▶ _REQUIRED WORK_: Copy out all lines in the material below that contain the string "correcto".

▶ _RECORDED DATA_:
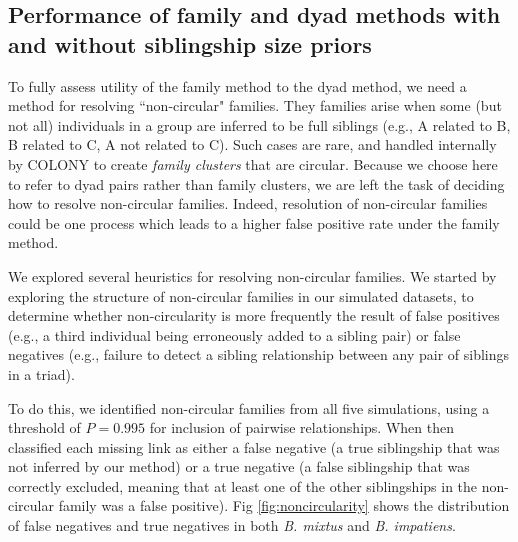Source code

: \documentclass[12pt]{article}
\begin{document}
\subsection{Performance of family and dyad methods with and without siblingship size priors}

To fully assess utility of the family method to the dyad method, we need a method for resolving ``non-circular" families. They families arise when some (but not all) individuals in a group are inferred to be full siblings (e.g., A related to B, B related to C, A not related to C). Such cases are rare, and handled internally by COLONY to create \emph{family clusters} that are circular. Because we choose here to refer to dyad pairs rather than family clusters, we are left the task of deciding how to resolve non-circular families. Indeed, resolution of non-circular families could be one process which leads to a higher false positive rate under the family method.

We explored several heuristics for resolving non-circular families. We started by exploring the structure of non-circular families in our simulated datasets, to determine whether non-circularity is more frequently the result of false positives (e.g., a third individual being erroneously added to a sibling pair) or false negatives (e.g., failure to detect a sibling relationship between any pair of siblings in a triad).

To do this, we identified non-circular families from all five simulations, using a threshold of $P = 0.995$ for inclusion of pairwise relationships. When then classified each missing link as either a false negative (a true siblingship that was not inferred by our method) or a true negative (a false siblingship that was correctly excluded, meaning that at least one of the other siblingships in the non-circular family was a false positive). Fig \ref{fig:noncircularity} shows the distribution of false negatives and true negatives in both \emph{B. mixtus} and \emph{B. impatiens}.
\end{document}
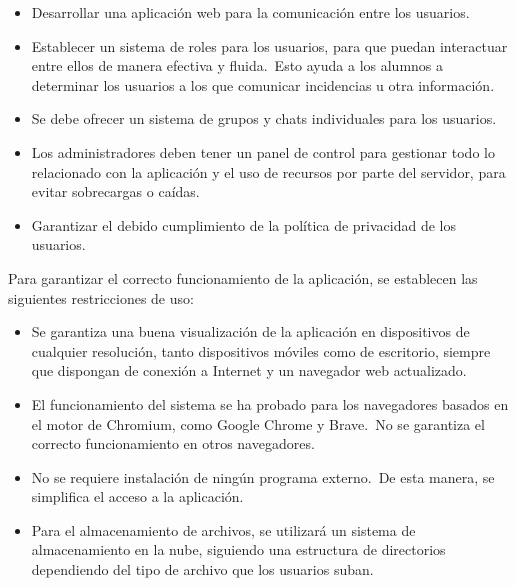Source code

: \begin{itemize}
	\item Desarrollar una aplicación web para la comunicación entre los usuarios.
	\item Establecer un sistema de roles para los usuarios, para que puedan interactuar entre ellos de manera
	efectiva y fluida.\ Esto ayuda a los alumnos a determinar los usuarios a los que comunicar incidencias u otra
	información.
	\item Se debe ofrecer un sistema de grupos y chats individuales para los usuarios.
	\item Los administradores deben tener un panel de control para gestionar todo lo relacionado con la aplicación
	y el uso de recursos por parte del servidor, para evitar sobrecargas o caídas.
	\item Garantizar el debido cumplimiento de la política de privacidad de los usuarios.
\end{itemize}
\label{itm:alcance_objetivos}


Para garantizar el correcto funcionamiento de la aplicación, se establecen las siguientes restricciones de uso:

\begin{itemize}
	\item Se garantiza una buena visualización de la aplicación en dispositivos de cualquier resolución, tanto
	dispositivos móviles como de escritorio, siempre que dispongan de conexión a Internet y un navegador web
	actualizado.
	\item El funcionamiento del sistema se ha probado para los navegadores basados en el motor de
	Chromium, como Google Chrome y Brave.\ No se garantiza el correcto funcionamiento en otros navegadores.
	\item No se requiere instalación de ningún programa externo.\ De esta manera, se
	simplifica el acceso a la aplicación.
	\item Para el almacenamiento de archivos, se utilizará un sistema de almacenamiento en la nube, siguiendo
	una estructura de directorios dependiendo del tipo de archivo que los usuarios suban.
\end{itemize}
\label{itm:alcance_limitaciones}



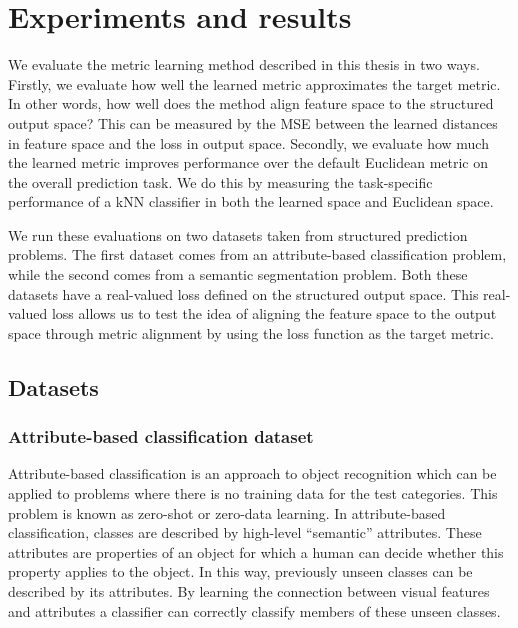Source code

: \chapter{Experiments and results}

We evaluate the metric learning method described in this thesis in two ways. Firstly, we evaluate how well the learned metric approximates the target metric. In other words, how well does the method align feature space to the structured output space? This can be measured by the \acf{MSE} between the learned distances in feature space and the loss in output space. Secondly, we evaluate how much the learned metric improves performance over the default Euclidean metric on the overall prediction task. We do this by measuring the task-specific performance of a \ac{kNN} classifier in both the learned space and Euclidean space.

We run these evaluations on two datasets taken from structured prediction problems. The first dataset comes from an attribute-based classification problem, while the second comes from a semantic segmentation problem. Both these datasets have a real-valued loss defined on the structured output space. This real-valued loss allows us to test the idea of aligning the feature space to the output space through metric alignment by using the loss function as the target metric.



\section{Datasets}


\subsection{Attribute-based classification dataset}

Attribute-based classification is an approach to object recognition which can be applied to problems where there is no training data for the test categories. This problem is known as zero-shot or zero-data learning. In attribute-based classification, classes are described by high-level ``semantic'' attributes. These attributes are properties of an object for which a human can decide whether this property applies to the object. In this way, previously unseen classes can be described by its attributes. By learning the connection between visual features and attributes a classifier can correctly classify members of these unseen classes. 

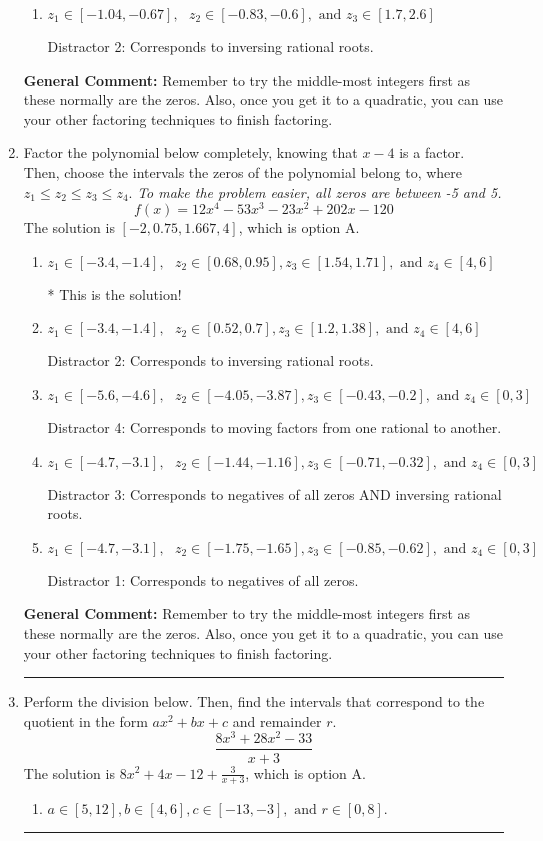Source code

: \documentclass{extbook}[14pt]
\newcommand{\litem}[1]{\item #1

\rule{\textwidth}{0.4pt}}
\begin{document}
\begin{enumerate}
{\begin{enumerate}[label=\Alph*.]
 Distractor 1: Corresponds to negatives of all zeros.
\item \( z_1 \in [-1.04, -0.67], \text{   }  z_2 \in [-0.83, -0.6], \text{   and   } z_3 \in [1.7, 2.6] \)

 Distractor 2: Corresponds to inversing rational roots.
\end{enumerate}

\textbf{General Comment:} Remember to try the middle-most integers first as these normally are the zeros. Also, once you get it to a quadratic, you can use your other factoring techniques to finish factoring.
}
\litem{
Factor the polynomial below completely, knowing that $x -4$ is a factor. Then, choose the intervals the zeros of the polynomial belong to, where $z_1 \leq z_2 \leq z_3 \leq z_4$. \textit{To make the problem easier, all zeros are between -5 and 5.}
\[ f(x) = 12x^{4} -53 x^{3} -23 x^{2} +202 x -120 \]The solution is \( [-2, 0.75, 1.667, 4] \), which is option A.\begin{enumerate}[label=\Alph*.]
\item \( z_1 \in [-3.4, -1.4], \text{   }  z_2 \in [0.68, 0.95], z_3 \in [1.54, 1.71], \text{   and   } z_4 \in [4, 6] \)

* This is the solution!
\item \( z_1 \in [-3.4, -1.4], \text{   }  z_2 \in [0.52, 0.7], z_3 \in [1.2, 1.38], \text{   and   } z_4 \in [4, 6] \)

 Distractor 2: Corresponds to inversing rational roots.
\item \( z_1 \in [-5.6, -4.6], \text{   }  z_2 \in [-4.05, -3.87], z_3 \in [-0.43, -0.2], \text{   and   } z_4 \in [0, 3] \)

 Distractor 4: Corresponds to moving factors from one rational to another.
\item \( z_1 \in [-4.7, -3.1], \text{   }  z_2 \in [-1.44, -1.16], z_3 \in [-0.71, -0.32], \text{   and   } z_4 \in [0, 3] \)

 Distractor 3: Corresponds to negatives of all zeros AND inversing rational roots.
\item \( z_1 \in [-4.7, -3.1], \text{   }  z_2 \in [-1.75, -1.65], z_3 \in [-0.85, -0.62], \text{   and   } z_4 \in [0, 3] \)

 Distractor 1: Corresponds to negatives of all zeros.
\end{enumerate}

\textbf{General Comment:} Remember to try the middle-most integers first as these normally are the zeros. Also, once you get it to a quadratic, you can use your other factoring techniques to finish factoring.
}
\litem{
Perform the division below. Then, find the intervals that correspond to the quotient in the form $ax^2+bx+c$ and remainder $r$.
\[ \frac{8x^{3} +28 x^{2} -33}{x + 3} \]The solution is \( 8x^{2} +4 x -12 + \frac{3}{x + 3} \), which is option A.\begin{enumerate}[label=\Alph*.]
\item \( a \in [5, 12], b \in [4, 6], c \in [-13, -3], \text{ and } r \in [0, 8]. \)


\end{enumerate}}
\end{enumerate}
\end{document}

▶ _TASK ANSWER_:
Para garantizar el correcto funcionamiento de la aplicación, se establecen las siguientes restricciones de uso:
	Chromium, como Google Chrome y Brave.\ No se garantiza el correcto funcionamiento en otros navegadores.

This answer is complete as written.